### REQUIRED ACTION
Every entry below needs to be copied exactly.

### MATERIAL PROVIDED
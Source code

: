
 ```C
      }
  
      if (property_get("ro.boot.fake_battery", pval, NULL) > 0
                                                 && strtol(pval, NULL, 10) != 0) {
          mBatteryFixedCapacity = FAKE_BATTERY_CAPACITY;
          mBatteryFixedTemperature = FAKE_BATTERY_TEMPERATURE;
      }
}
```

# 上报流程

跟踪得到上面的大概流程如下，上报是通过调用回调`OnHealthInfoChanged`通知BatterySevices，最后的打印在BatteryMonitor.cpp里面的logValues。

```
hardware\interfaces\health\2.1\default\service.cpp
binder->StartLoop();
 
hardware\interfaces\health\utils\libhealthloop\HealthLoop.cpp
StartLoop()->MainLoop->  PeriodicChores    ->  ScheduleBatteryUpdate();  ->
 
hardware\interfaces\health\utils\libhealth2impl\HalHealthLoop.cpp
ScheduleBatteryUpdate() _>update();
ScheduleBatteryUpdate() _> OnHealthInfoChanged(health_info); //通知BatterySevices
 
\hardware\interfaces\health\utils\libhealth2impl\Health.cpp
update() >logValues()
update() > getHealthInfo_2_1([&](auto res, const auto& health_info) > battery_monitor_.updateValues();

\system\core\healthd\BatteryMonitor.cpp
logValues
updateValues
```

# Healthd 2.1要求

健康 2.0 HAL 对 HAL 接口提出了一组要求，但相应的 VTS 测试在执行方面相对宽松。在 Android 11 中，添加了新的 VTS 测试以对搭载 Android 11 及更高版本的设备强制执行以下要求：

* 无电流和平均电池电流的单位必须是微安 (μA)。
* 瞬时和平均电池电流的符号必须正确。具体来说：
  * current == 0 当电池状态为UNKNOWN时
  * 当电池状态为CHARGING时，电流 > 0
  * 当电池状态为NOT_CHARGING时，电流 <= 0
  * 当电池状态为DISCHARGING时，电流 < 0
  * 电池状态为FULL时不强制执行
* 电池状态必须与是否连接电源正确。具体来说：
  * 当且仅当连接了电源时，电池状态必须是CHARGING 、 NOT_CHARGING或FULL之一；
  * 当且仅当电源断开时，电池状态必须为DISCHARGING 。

### TASK SOLUTION
Source code

:
 ```C
      }
  
      if (property_get("ro.boot.fake_battery", pval, NULL) > 0
                                                 && strtol(pval, NULL, 10) != 0) {
          mBatteryFixedCapacity = FAKE_BATTERY_CAPACITY;
          mBatteryFixedTemperature = FAKE_BATTERY_TEMPERATURE;
      }
}
```

# 上报流程

跟踪得到上面的大概流程如下，上报是通过调用回调`OnHealthInfoChanged`通知BatterySevices，最后的打印在BatteryMonitor.cpp里面的logValues。

```
hardware\interfaces\health\2.1\default\service.cpp
binder->StartLoop();
 
hardware\interfaces\health\utils\libhealthloop\HealthLoop.cpp
StartLoop()->MainLoop->  PeriodicChores    ->  ScheduleBatteryUpdate();  ->
 
hardware\interfaces\health\utils\libhealth2impl\HalHealthLoop.cpp
ScheduleBatteryUpdate() _>update();
ScheduleBatteryUpdate() _> OnHealthInfoChanged(health_info); //通知BatterySevices
 
\hardware\interfaces\health\utils\libhealth2impl\Health.cpp
update() >logValues()
update() > getHealthInfo_2_1([&](auto res, const auto& health_info) > battery_monitor_.updateValues();

\system\core\healthd\BatteryMonitor.cpp
logValues
updateValues
```

# Healthd 2.1要求

健康 2.0 HAL 对 HAL 接口提出了一组要求，但相应的 VTS 测试在执行方面相对宽松。在 Android 11 中，添加了新的 VTS 测试以对搭载 Android 11 及更高版本的设备强制执行以下要求：

* 无电流和平均电池电流的单位必须是微安 (μA)。
* 瞬时和平均电池电流的符号必须正确。具体来说：
  * current == 0 当电池状态为UNKNOWN时
  * 当电池状态为CHARGING时，电流 > 0
  * 当电池状态为NOT_CHARGING时，电流 <= 0
  * 当电池状态为DISCHARGING时，电流 < 0
  * 电池状态为FULL时不强制执行
* 电池状态必须与是否连接电源正确。具体来说：
  * 当且仅当连接了电源时，电池状态必须是CHARGING 、 NOT_CHARGING或FULL之一；
  * 当且仅当电源断开时，电池状态必须为DISCHARGING 。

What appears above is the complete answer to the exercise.